For many years, heroin and cocaine have been the most commonly injected drugs in the UK. While they remain the most common, there are a range of new injectable drugs that are quickly gaining popularity.
Some of the most popular up and coming drugs are amphetamines or drugs similar to amphetamines like mephedrone, anabolic steroids and even a new and untested tanning drug called melanotan which is designed to darken user’s skin tone.
The use of amphetamines and similar drugs alone has increased by almost three fold in the last ten years. This has researchers worried as this emerging group of injection drug users are far more likely to engage in dangerous drug taking practices like sharing injection equipment. They are also far less prone to get tested for HIV and hepatitis C.
In some portions of the UK the shift to these new types of drugs, known as image and performance enhancing drugs (IPED) are the largest group of people accessing needle and syringe programs. While it is encouraging to see that some drug users are taking steps to prevent disease, the numbers are still worrying.
According to the report published by Public Health England, people injecting IPEDs had a one in 10 chance of being exposed to HIV, hepatitis C or hepatitis B.
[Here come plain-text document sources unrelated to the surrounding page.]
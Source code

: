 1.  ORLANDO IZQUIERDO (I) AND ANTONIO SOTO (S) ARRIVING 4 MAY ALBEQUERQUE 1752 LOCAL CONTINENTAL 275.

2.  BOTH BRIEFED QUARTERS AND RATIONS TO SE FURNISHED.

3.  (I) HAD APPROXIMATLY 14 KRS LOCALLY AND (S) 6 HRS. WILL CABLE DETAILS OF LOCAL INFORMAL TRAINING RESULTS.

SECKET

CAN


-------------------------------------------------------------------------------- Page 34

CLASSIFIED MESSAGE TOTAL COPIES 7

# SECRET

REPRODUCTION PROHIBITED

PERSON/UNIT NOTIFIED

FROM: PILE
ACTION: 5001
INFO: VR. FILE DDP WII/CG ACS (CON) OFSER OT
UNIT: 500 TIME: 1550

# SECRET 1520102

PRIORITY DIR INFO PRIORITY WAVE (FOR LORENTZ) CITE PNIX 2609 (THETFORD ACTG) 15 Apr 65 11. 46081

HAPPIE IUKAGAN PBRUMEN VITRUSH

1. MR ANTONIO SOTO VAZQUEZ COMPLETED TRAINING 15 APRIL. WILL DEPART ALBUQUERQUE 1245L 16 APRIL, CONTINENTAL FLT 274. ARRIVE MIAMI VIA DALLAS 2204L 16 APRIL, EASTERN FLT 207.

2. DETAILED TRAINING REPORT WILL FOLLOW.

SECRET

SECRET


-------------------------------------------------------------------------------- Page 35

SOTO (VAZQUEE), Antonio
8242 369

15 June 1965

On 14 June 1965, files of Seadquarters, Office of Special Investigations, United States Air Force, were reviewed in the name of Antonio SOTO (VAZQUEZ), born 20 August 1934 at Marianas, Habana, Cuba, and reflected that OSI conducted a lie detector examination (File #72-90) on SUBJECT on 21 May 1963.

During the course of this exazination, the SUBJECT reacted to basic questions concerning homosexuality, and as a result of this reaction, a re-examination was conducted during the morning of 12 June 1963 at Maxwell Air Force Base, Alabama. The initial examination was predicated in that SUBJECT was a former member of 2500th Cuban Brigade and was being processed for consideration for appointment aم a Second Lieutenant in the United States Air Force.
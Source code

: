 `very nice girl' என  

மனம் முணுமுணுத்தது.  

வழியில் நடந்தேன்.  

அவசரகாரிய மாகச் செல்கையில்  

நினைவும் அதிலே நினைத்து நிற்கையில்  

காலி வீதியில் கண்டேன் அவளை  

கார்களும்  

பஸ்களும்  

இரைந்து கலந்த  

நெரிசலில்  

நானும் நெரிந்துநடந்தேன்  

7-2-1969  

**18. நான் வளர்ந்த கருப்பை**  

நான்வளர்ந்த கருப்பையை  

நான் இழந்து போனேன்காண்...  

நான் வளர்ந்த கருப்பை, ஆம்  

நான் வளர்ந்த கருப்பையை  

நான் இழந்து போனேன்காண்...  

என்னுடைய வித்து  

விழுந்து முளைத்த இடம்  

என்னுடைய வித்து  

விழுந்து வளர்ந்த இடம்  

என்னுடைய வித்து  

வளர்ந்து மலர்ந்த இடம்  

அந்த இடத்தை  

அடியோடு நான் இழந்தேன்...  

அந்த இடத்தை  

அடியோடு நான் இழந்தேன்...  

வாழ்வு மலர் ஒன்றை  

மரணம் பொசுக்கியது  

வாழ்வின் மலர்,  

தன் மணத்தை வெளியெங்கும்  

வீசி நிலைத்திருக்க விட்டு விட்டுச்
Dr Vivian Hope, who presented the studied findings to the Society for the Study of Addiction annual scientific symposium said, "In the UK, we're seeing growing use of image and performance enhancing drugs and signs of a recent increase in the injection of 'club' drugs and amphetamine-type stimulants. These changes could impact on our public health success in controlling HIV and hepatitis B among people who inject drugs, such as the proportion of people who inject drugs ever infected with hepatitis B falling from 29% in 2002 to 17% in 2012. The potential impact of the changing patterns of drug use must be explored, and the implications for research, service provision and harm reduction carefully considered."